Because of her service at the Nunciature, Simonetta was the first among us to cross paths with him in 1995. A little while later Martino, constantly in action, turned to the Movement asking for stable help – a person who could act as a full-time assistant, not just as a volunteer. He was looking for someone he could count on and trust in the delicate and intense work of managing the Nunciature. And here begins the story of an increasingly lively relationship between the then Archbishop and the still rather small New York Communion and Liberation community. Small, yes, but open and lively.

In 1997, when Olivetta began to work at the Nunciature, the teeny-tiny CL US world was in a state of super excitement for the publication of a new edition of The Religious Sense. So, reaching far – as we had already begun to do the previous year by proposing the Way of the Cross over the Brooklyn Bridge – we came up with the crazy idea of ​​a presentation at the United Nations on the new edition of this book. Olivetta dared to throw it out there to Martino, who, being a “man of few words” responded with a laconic "I'm interested," which we knew meant “we’ll make it happen.”

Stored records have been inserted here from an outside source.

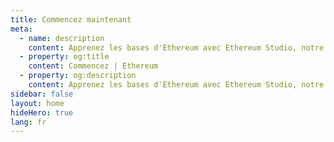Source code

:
 ```yaml
---
title: Commencez maintenant
meta:
  - name: description
    content: Apprenez les bases d'Ethereum avec Ethereum Studio, notre EDI Web permettant de construire et tester les contrats intelligents.
  - property: og:title
    content: Commencez | Ethereum
  - property: og:description
    content: Apprenez les bases d'Ethereum avec Ethereum Studio, notre EDI Web permettant de construire et tester les contrats intelligents.
sidebar: false
layout: home
hideHero: true
lang: fr
---
```


<BuildPage />
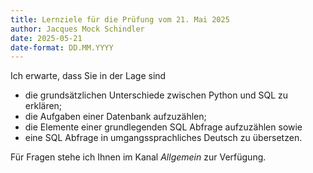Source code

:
 ```yaml
---
title: Lernziele für die Prüfung vom 21. Mai 2025
author: Jacques Mock Schindler
date: 2025-05-21
date-format: DD.MM.YYYY
---
```


Ich erwarte, dass Sie in der Lage sind

* die grundsätzlichen Unterschiede zwischen Python und SQL zu erklären;
* die Aufgaben einer Datenbank aufzuzählen;
* die Elemente einer grundlegenden SQL Abfrage aufzuzählen sowie
* eine SQL Abfrage in umgangssprachliches Deutsch zu übersetzen.

Für Fragen stehe ich Ihnen im Kanal *Allgemein* zur Verfügung.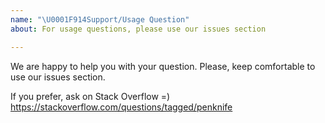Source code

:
 ```yaml
---
name: "\U0001F914Support/Usage Question"
about: For usage questions, please use our issues section

---
```


We are happy to help you with your question. Please, keep comfortable to use our issues section.

If you prefer, ask on Stack Overflow =)
https://stackoverflow.com/questions/tagged/penknife    
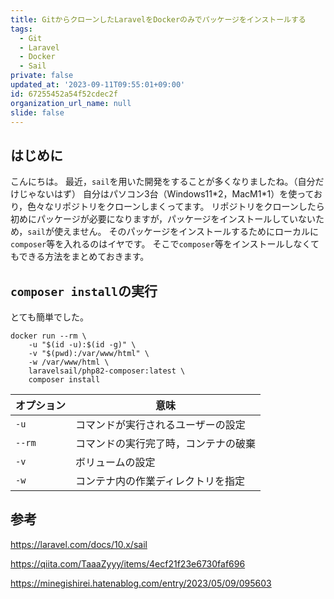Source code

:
 ```yaml
---
title: GitからクローンしたLaravelをDockerのみでパッケージをインストールする
tags:
  - Git
  - Laravel
  - Docker
  - Sail
private: false
updated_at: '2023-09-11T09:55:01+09:00'
id: 67255452a54f52cdec2f
organization_url_name: null
slide: false
---
```


## はじめに

こんにちは。
最近，`sail`を用いた開発をすることが多くなりましたね。（自分だけじゃないはず）
自分はパソコン3台（Windows11\*2，MacM1\*1）を使っており，色々なリポジトリをクローンしまくってます。
リポジトリをクローンしたら初めにパッケージが必要になりますが，パッケージをインストールしていないため，`sail`が使えません。
そのパッケージをインストールするためにローカルに`composer`等を入れるのはイヤです。
そこで`composer`等をインストールしなくてもできる方法をまとめておきます。

## `composer install`の実行

とても簡単でした。

```bash:composer install
docker run --rm \
    -u "$(id -u):$(id -g)" \
    -v "$(pwd):/var/www/html" \
    -w /var/www/html \
    laravelsail/php82-composer:latest \
    composer install
```

| オプション | 意味                                 |
| ---------- | ------------------------------------ |
| `-u`       | コマンドが実行されるユーザーの設定   |
| `--rm`     | コマンドの実行完了時，コンテナの破棄 |
| `-v`       | ボリュームの設定                     |
| `-w`       | コンテナ内の作業ディレクトリを指定   |

## 参考

https://laravel.com/docs/10.x/sail

https://qiita.com/TaaaZyyy/items/4ecf21f23e6730faf696

https://minegishirei.hatenablog.com/entry/2023/05/09/095603
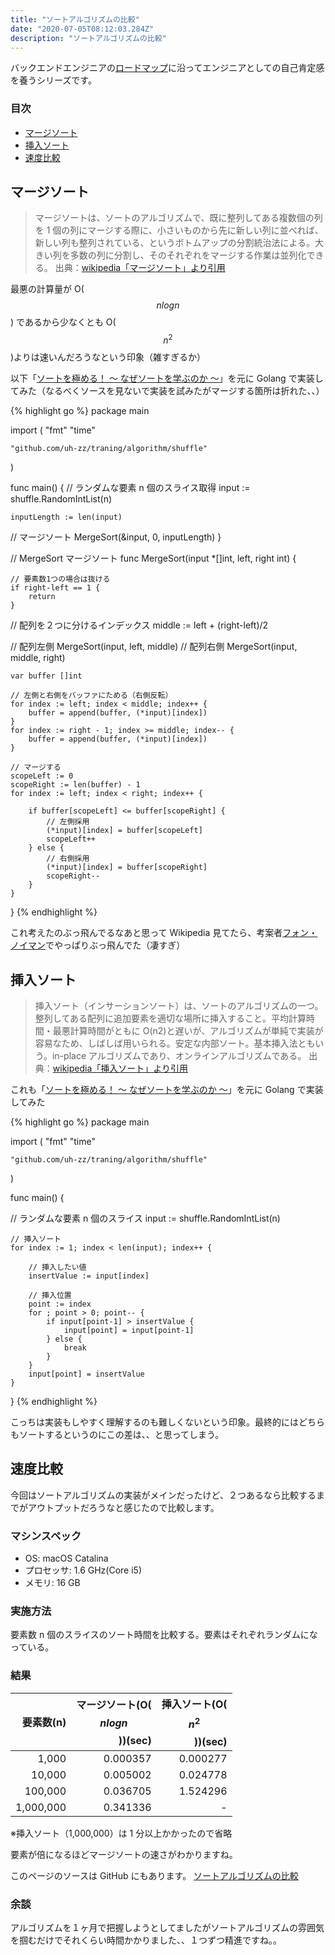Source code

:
 ```yaml
---
title: "ソートアルゴリズムの比較"
date: "2020-07-05T08:12:03.284Z"
description: "ソートアルゴリズムの比較"
---
```


バックエンドエンジニアの[ロードマップ][ロードマップ]に沿ってエンジニアとしての自己肯定感を養うシリーズです。

### 目次

- [マージソート](#マージソート)
- [挿入ソート](#挿入ソート)
- [速度比較](#速度比較)

## マージソート

> マージソートは、ソートのアルゴリズムで、既に整列してある複数個の列を 1 個の列にマージする際に、小さいものから先に新しい列に並べれば、新しい列も整列されている、というボトムアップの分割統治法による。大きい列を多数の列に分割し、そのそれぞれをマージする作業は並列化できる。
> 出典：[wikipedia「マージソート」より引用][マージソート]

最悪の計算量が O($$ n log n $$) であるから少なくとも O($$ n^{2} $$)よりは速いんだろうなという印象（雑すぎるか）

以下「[ソートを極める！ 〜 なぜソートを学ぶのか 〜][ソートを極める！ 〜 なぜソートを学ぶのか 〜]」を元に Golang で実装してみた（なるべくソースを見ないで実装を試みたがマージする箇所は折れた、、）

{% highlight go %}
package main

import (
"fmt"
"time"

    "github.com/uh-zz/traning/algorithm/shuffle"

)

func main() {
// ランダムな要素 n 個のスライス取得
input := shuffle.RandomIntList(n)

    inputLength := len(input)

// マージソート
MergeSort(&input, 0, inputLength)
}

// MergeSort マージソート
func MergeSort(input \*[]int, left, right int) {

    // 要素数1つの場合は抜ける
    if right-left == 1 {
    	return
    }

// 配列を２つに分けるインデックス
middle := left + (right-left)/2

// 配列左側
MergeSort(input, left, middle)
// 配列右側
MergeSort(input, middle, right)

    var buffer []int

    // 左側と右側をバッファにためる（右側反転）
    for index := left; index < middle; index++ {
    	buffer = append(buffer, (*input)[index])
    }
    for index := right - 1; index >= middle; index-- {
    	buffer = append(buffer, (*input)[index])
    }

    // マージする
    scopeLeft := 0
    scopeRight := len(buffer) - 1
    for index := left; index < right; index++ {

    	if buffer[scopeLeft] <= buffer[scopeRight] {
    		// 左側採用
    		(*input)[index] = buffer[scopeLeft]
    		scopeLeft++
    	} else {
    		// 右側採用
    		(*input)[index] = buffer[scopeRight]
    		scopeRight--
    	}
    }

}
{% endhighlight %}

これ考えたのぶっ飛んでるなあと思って Wikipedia 見てたら、考案者[フォン・ノイマン][ノイマン]でやっぱりぶっ飛んでた（凄すぎ）

## 挿入ソート

> 挿入ソート（インサーションソート）は、ソートのアルゴリズムの一つ。整列してある配列に追加要素を適切な場所に挿入すること。平均計算時間・最悪計算時間がともに O(n2)と遅いが、アルゴリズムが単純で実装が容易なため、しばしば用いられる。安定な内部ソート。基本挿入法ともいう。in-place アルゴリズムであり、オンラインアルゴリズムである。
> 出典：[wikipedia「挿入ソート」より引用][挿入ソート]

これも「[ソートを極める！ 〜 なぜソートを学ぶのか 〜][ソートを極める！ 〜 なぜソートを学ぶのか 〜]」を元に Golang で実装してみた

{% highlight go %}
package main

import (
"fmt"
"time"

    "github.com/uh-zz/traning/algorithm/shuffle"

)

func main() {

// ランダムな要素 n 個のスライス
input := shuffle.RandomIntList(n)

    // 挿入ソート
    for index := 1; index < len(input); index++ {

    	// 挿入したい値
    	insertValue := input[index]

    	// 挿入位置
    	point := index
    	for ; point > 0; point-- {
    		if input[point-1] > insertValue {
    			input[point] = input[point-1]
    		} else {
    			break
    		}
    	}
    	input[point] = insertValue
    }

}
{% endhighlight %}

こっちは実装もしやすく理解するのも難しくないという印象。最終的にはどちらもソートするというのにこの差は、、と思ってしまう。

## 速度比較

今回はソートアルゴリズムの実装がメインだったけど、２つあるなら比較するまでがアウトプットだろうなと感じたので比較します。

### マシンスペック

- OS: macOS Catalina
- プロセッサ: 1.6 GHz(Core i5)
- メモリ: 16 GB

### 実施方法

要素数 n 個のスライスのソート時間を比較する。要素はそれぞれランダムになっている。

### 結果

| 要素数(n) | マージソート(O($$ n log n $$))(sec) | 挿入ソート(O($$ n^{2} $$))(sec) |
| --------: | ----------------------------------: | ------------------------------: |
|     1,000 |                            0.000357 |                        0.000277 |
|    10,000 |                            0.005002 |                        0.024778 |
|   100,000 |                            0.036705 |                        1.524296 |
| 1,000,000 |                            0.341336 |                               - |

※挿入ソート（1,000,000）は 1 分以上かかったので省略

要素が倍になるほどマージソートの速さがわかりますね。

このページのソースは GitHub にもあります。
[ソートアルゴリズムの比較][ソートアルゴリズムの比較]

### 余談

アルゴリズムを１ヶ月で把握しようとしてましたがソートアルゴリズムの雰囲気を掴むだけでそれくらい時間かかりました、、１つずつ精進ですね。。

[ロードマップ]: https://github.com/kamranahmedse/developer-roadmap#back-end-roadmap
[マージソート]: https://ja.wikipedia.org/wiki/%E3%83%9E%E3%83%BC%E3%82%B8%E3%82%BD%E3%83%BC%E3%83%88#:~:text=%E3%83%9E%E3%83%BC%E3%82%B8%E3%82%BD%E3%83%BC%E3%83%88%E3%81%AF%E3%80%81%E3%82%BD%E3%83%BC%E3%83%88%E3%81%AE,%E4%BD%9C%E6%A5%AD%E3%81%AF%E4%B8%A6%E5%88%97%E5%8C%96%E3%81%A7%E3%81%8D%E3%82%8B%E3%80%82
[挿入ソート]: https://ja.wikipedia.org/wiki/%E6%8C%BF%E5%85%A5%E3%82%BD%E3%83%BC%E3%83%88
[ノイマン]: https://ja.wikipedia.org/wiki/%E3%82%B8%E3%83%A7%E3%83%B3%E3%83%BB%E3%83%95%E3%82%A9%E3%83%B3%E3%83%BB%E3%83%8E%E3%82%A4%E3%83%9E%E3%83%B3
[ソートアルゴリズムの比較]: https://github.com/uh-zz/traning/tree/master/algorithm
[ソートを極める！ 〜 なぜソートを学ぶのか 〜]: https://qiita.com/drken/items/44c60118ab3703f7727f
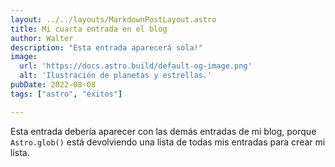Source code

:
 ```yaml
---
layout: ../../layouts/MarkdownPostLayout.astro
title: Mi cuarta entrada en el blog
author: Walter
description: "Esta entrada aparecerá sola!"
image:
  url: 'https://docs.astro.build/default-og-image.png'
  alt: 'Ilustración de planetas y estrellas.'
pubDate: 2022-08-08
tags: ["astro", "éxitos"]

---
```


Esta entrada debería aparecer con las demás entradas de mi blog, porque `Astro.glob()` está devolviendo una lista de todas mis entradas para crear mi lista.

And so began a common work made of frequent meetings with the Nuncio to imagine, realize, and promote this incredible, almost “impossible” event which took place on December 12, 1997 in the Dag Hammarskjöld Conference Hall.

The hall was packed with people from all walks of life, from diplomats to ordinary human beings. Cardinal Martino introduced and led the conference and later, that very same day, he hosted a grand dinner at the Nunciature for the panelists and organizers in what remains an unforgettable evening of gratitude, music, and above all, a friendship that would last for years to come. We partnered with him again in May 1999 with the presentation of At the Origin of the Christian Claim, just two days before Enzo Piccinini’s death.

Why did this man do it? He certainly understood the significance of what Giussani was saying, the universal power of his message and testimony, and was counting on us to reach Americans everywhere, which is exactly what happened in the months and years to follow with an infinite number of book presentations (big and small) all over the United States, planting the seed for the birth of dozens of new CL communities. And that is why Fr. Giussani himself called that event “a new beginning” for the life of the Movement. Cardinal Martino opened us up to a life of mission.

In God’s mysterious plan life and death intertwine. So the sadness for a friend who leaves us is overcome by the gratitude for the gift we received by knowing him and being part – at least a bit – of his work for the human glory of Christ.